→ Exercise requirements:
Scan the records for lines with the string "compose". Say how many there are, and add nothing.

→ Given records:
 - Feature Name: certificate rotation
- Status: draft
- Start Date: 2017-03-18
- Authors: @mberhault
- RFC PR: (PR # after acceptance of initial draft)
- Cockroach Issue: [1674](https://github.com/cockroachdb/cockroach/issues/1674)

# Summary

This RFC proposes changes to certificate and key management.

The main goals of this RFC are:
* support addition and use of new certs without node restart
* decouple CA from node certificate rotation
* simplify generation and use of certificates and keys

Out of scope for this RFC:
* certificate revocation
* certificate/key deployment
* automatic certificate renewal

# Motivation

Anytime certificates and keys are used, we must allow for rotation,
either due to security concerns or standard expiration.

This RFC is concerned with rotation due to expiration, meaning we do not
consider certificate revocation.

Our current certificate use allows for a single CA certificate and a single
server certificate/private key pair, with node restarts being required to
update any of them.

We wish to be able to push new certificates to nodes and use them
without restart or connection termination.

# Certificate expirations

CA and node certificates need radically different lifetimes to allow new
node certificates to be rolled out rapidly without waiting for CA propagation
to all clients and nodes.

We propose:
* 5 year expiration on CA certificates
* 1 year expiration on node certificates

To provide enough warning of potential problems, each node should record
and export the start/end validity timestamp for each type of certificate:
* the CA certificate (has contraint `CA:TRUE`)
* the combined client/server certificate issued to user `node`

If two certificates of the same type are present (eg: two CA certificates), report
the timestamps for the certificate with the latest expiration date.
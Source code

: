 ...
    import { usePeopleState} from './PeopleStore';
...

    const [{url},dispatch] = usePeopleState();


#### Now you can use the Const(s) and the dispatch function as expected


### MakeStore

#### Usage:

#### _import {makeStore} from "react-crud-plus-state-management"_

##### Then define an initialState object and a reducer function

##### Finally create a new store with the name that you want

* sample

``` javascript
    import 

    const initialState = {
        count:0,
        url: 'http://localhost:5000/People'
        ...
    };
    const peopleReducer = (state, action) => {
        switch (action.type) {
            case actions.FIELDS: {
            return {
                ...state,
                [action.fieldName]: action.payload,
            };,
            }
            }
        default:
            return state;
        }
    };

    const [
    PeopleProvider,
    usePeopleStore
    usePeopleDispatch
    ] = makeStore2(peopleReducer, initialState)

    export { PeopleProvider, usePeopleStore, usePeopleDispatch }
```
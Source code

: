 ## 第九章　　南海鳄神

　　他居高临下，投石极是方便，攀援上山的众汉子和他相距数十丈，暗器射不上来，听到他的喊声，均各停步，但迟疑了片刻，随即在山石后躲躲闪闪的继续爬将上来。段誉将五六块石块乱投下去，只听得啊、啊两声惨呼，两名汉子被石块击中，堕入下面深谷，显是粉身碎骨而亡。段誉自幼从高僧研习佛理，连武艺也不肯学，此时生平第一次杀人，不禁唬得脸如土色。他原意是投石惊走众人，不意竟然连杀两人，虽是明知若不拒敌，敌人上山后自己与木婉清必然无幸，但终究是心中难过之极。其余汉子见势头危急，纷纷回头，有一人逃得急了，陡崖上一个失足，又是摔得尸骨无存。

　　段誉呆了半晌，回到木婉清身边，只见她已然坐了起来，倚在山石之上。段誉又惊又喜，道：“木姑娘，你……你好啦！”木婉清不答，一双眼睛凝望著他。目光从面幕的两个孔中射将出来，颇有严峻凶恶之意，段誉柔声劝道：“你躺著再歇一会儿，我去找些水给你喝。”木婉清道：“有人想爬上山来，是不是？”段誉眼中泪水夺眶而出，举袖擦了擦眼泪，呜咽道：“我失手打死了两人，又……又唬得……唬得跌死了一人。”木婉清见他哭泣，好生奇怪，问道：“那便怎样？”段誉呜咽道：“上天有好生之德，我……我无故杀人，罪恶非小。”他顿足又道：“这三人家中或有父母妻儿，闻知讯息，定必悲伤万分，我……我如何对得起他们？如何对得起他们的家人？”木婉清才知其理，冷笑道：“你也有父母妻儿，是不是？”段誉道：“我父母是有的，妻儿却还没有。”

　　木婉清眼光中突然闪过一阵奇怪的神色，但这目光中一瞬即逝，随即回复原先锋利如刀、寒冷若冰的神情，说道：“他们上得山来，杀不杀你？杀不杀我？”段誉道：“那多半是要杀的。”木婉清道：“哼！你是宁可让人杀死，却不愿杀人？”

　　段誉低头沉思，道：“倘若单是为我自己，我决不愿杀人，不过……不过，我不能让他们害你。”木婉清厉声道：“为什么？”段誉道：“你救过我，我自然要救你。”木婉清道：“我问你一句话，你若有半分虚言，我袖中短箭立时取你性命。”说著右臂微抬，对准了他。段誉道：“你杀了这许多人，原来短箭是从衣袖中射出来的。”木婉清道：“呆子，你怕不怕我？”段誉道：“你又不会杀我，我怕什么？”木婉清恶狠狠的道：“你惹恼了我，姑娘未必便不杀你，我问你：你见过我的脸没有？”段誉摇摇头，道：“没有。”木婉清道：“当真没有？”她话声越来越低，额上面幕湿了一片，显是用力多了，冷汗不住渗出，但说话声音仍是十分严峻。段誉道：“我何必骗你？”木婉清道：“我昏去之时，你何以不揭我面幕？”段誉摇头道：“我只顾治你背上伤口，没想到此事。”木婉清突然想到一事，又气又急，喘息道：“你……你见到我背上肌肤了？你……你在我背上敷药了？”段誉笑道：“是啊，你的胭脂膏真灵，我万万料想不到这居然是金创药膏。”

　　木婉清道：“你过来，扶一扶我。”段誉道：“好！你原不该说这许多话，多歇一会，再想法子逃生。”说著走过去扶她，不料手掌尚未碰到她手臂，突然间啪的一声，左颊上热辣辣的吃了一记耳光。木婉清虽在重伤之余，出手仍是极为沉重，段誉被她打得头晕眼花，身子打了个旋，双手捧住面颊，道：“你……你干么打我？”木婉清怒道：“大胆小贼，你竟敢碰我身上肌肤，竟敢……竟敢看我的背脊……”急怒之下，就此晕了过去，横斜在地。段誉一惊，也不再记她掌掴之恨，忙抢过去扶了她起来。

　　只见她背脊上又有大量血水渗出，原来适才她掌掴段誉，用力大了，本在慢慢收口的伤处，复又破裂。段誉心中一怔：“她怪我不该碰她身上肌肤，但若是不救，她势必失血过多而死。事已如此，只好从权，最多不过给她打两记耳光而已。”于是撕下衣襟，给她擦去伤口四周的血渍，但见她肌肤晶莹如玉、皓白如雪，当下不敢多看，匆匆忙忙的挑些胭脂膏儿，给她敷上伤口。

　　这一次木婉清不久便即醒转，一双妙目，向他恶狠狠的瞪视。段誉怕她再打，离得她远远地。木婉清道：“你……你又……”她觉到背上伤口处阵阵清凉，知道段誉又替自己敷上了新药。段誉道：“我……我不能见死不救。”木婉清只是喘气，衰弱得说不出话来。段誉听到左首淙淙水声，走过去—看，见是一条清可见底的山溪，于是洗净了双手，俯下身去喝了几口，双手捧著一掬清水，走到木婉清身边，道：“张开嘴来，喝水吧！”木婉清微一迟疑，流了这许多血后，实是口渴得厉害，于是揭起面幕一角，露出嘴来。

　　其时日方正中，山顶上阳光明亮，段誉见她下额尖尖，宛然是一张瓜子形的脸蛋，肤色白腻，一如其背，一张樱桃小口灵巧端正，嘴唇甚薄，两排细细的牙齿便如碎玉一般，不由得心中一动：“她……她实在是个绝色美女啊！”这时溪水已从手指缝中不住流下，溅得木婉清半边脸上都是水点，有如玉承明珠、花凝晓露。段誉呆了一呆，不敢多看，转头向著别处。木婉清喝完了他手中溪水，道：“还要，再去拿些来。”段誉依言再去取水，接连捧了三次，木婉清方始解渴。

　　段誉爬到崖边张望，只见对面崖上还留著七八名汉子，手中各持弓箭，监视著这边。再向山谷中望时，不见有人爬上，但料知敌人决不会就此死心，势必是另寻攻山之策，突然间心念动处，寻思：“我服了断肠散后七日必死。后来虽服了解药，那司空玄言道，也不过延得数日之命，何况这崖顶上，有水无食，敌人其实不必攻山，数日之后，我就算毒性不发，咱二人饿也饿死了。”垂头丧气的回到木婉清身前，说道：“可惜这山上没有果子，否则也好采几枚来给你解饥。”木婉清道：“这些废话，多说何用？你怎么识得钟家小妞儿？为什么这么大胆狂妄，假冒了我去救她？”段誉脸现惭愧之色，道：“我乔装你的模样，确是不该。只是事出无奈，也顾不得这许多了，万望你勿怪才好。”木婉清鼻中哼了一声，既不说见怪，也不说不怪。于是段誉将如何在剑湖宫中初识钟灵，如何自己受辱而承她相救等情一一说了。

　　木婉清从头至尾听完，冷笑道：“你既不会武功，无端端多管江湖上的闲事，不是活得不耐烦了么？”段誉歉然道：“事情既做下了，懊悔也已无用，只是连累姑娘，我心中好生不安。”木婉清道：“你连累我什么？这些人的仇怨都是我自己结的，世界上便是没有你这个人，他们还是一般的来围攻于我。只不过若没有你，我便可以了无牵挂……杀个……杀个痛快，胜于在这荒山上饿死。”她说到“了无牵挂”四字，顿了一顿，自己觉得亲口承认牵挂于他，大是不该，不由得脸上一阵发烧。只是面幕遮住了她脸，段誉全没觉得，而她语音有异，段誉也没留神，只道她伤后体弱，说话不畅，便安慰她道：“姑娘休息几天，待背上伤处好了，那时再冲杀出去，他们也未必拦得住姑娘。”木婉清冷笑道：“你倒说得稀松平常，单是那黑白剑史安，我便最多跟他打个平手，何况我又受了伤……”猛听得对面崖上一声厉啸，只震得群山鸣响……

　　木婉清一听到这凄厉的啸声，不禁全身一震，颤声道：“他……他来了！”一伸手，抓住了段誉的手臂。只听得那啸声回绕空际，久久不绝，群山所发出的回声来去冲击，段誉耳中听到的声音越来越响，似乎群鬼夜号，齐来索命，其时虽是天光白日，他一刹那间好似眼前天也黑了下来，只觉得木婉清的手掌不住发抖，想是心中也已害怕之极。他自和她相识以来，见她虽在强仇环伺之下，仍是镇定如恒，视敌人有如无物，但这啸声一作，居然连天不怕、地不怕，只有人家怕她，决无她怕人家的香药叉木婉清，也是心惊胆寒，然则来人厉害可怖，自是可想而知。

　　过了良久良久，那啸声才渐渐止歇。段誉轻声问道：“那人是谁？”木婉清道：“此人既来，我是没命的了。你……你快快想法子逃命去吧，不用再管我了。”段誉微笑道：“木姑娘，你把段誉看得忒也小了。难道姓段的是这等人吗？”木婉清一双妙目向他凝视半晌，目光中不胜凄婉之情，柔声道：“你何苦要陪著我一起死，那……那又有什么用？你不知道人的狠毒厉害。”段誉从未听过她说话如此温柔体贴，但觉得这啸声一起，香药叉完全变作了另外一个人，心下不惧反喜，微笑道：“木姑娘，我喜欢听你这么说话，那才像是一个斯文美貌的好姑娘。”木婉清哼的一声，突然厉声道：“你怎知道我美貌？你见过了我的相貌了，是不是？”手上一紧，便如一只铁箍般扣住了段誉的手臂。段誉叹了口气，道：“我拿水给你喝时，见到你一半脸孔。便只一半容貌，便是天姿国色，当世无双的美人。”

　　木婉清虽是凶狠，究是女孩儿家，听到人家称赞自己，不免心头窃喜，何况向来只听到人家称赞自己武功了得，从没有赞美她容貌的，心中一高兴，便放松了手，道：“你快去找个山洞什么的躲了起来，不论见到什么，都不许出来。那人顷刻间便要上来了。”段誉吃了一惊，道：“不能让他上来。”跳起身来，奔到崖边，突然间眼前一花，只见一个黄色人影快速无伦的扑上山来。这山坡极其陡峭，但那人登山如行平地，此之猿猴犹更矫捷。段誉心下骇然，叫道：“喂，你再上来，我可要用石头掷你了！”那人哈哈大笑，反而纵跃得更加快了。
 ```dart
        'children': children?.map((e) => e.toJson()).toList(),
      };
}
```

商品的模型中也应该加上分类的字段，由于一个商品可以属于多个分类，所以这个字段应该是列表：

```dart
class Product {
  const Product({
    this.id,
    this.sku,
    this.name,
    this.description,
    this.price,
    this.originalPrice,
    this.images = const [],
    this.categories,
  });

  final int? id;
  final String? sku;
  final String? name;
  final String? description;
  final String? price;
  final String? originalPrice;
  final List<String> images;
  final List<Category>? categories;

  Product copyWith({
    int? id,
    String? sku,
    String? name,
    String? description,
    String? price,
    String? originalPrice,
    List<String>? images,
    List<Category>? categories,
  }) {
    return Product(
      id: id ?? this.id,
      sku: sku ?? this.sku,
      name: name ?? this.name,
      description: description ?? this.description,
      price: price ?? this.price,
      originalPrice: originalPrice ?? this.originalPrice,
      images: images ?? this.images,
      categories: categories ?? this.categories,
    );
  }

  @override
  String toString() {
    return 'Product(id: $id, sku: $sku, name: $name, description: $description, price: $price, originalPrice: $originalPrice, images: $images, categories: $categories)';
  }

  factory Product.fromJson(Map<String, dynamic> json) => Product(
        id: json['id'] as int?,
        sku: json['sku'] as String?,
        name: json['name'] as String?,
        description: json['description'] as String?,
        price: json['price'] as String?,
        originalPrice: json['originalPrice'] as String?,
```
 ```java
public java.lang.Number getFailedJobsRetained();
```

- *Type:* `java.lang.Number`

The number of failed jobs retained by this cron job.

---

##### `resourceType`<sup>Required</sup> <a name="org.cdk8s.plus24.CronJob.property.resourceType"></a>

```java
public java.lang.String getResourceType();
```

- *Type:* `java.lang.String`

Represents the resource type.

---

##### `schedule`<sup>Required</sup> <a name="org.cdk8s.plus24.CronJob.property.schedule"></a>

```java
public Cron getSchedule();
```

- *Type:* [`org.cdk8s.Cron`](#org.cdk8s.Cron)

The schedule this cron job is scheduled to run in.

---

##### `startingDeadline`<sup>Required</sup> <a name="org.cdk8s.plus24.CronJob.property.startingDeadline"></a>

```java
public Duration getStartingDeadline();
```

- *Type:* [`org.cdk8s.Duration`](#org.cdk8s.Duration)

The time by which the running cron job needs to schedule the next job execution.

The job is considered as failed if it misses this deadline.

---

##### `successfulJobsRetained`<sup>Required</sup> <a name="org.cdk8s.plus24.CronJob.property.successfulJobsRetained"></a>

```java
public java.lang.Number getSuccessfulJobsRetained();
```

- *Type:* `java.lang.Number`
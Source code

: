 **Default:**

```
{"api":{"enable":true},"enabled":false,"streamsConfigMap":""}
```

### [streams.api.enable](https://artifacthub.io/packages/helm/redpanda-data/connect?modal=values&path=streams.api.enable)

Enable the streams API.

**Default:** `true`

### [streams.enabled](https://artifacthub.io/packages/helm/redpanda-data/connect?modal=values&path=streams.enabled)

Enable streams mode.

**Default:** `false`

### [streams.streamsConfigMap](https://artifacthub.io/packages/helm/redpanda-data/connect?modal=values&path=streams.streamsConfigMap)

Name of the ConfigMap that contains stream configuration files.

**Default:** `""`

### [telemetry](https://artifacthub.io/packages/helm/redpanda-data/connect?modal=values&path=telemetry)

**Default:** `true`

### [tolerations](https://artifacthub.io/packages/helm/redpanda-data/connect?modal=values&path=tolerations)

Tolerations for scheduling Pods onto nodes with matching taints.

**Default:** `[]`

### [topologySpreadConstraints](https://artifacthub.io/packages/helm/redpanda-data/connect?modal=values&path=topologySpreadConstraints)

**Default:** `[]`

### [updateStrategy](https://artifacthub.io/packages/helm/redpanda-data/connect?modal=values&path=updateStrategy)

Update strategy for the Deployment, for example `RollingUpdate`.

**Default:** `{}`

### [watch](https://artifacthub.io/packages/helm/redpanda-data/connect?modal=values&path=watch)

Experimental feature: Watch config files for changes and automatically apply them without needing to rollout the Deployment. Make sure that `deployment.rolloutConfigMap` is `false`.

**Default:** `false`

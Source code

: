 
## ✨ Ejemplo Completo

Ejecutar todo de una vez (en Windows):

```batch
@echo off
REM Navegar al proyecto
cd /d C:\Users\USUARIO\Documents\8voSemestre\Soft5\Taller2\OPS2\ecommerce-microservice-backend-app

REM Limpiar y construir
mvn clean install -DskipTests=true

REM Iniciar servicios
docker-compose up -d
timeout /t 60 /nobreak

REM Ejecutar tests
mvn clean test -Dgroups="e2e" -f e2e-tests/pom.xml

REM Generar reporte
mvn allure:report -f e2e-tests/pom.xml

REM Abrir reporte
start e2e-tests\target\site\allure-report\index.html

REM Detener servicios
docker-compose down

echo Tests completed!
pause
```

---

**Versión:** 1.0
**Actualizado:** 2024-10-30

→ Task solution:
2